> Exercise goal
Scan the entries for lines with the word "description" and copy those lines.

> Data to process
------------------------------

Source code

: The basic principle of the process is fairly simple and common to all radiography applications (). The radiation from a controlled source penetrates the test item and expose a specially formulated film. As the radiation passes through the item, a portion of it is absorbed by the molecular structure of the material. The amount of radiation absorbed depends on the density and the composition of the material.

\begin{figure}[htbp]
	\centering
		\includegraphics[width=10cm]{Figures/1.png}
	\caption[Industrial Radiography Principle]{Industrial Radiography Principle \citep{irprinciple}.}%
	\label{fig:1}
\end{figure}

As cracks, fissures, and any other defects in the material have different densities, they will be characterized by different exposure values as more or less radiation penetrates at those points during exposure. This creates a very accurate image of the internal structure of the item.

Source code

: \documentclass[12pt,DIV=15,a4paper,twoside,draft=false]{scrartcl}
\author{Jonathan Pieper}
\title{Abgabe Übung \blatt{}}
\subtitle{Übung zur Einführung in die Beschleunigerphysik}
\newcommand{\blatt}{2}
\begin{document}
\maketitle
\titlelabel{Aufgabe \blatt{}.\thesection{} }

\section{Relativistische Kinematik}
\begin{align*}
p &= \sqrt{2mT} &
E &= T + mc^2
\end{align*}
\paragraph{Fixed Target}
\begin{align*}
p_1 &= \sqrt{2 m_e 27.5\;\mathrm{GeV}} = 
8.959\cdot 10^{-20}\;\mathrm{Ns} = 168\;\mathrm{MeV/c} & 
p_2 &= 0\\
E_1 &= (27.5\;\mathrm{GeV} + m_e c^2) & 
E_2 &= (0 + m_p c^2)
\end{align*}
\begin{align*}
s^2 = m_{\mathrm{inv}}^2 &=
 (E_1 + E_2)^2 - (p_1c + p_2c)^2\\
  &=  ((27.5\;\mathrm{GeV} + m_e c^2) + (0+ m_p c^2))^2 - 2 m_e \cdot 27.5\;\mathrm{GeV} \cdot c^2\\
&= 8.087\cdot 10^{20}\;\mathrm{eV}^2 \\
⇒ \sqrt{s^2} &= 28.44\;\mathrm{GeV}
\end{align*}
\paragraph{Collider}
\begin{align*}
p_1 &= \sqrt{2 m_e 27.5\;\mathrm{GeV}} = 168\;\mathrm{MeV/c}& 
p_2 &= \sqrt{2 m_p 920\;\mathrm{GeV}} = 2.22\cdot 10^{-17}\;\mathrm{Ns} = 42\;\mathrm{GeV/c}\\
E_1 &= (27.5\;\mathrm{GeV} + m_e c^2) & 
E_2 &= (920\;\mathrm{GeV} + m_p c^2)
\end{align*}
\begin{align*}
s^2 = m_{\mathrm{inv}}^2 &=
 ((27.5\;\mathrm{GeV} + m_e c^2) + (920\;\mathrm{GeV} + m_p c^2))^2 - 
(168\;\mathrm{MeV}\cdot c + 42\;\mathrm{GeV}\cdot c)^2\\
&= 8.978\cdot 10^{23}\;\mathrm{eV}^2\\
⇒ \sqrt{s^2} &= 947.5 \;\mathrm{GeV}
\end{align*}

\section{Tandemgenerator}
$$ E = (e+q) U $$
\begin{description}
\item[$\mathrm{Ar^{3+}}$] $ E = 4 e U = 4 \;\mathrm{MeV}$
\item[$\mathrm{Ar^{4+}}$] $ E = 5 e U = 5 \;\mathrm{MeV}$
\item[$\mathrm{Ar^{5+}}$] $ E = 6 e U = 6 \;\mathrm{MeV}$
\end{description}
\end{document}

------------------------------

> Output of the task
\begin{description}
\end{description}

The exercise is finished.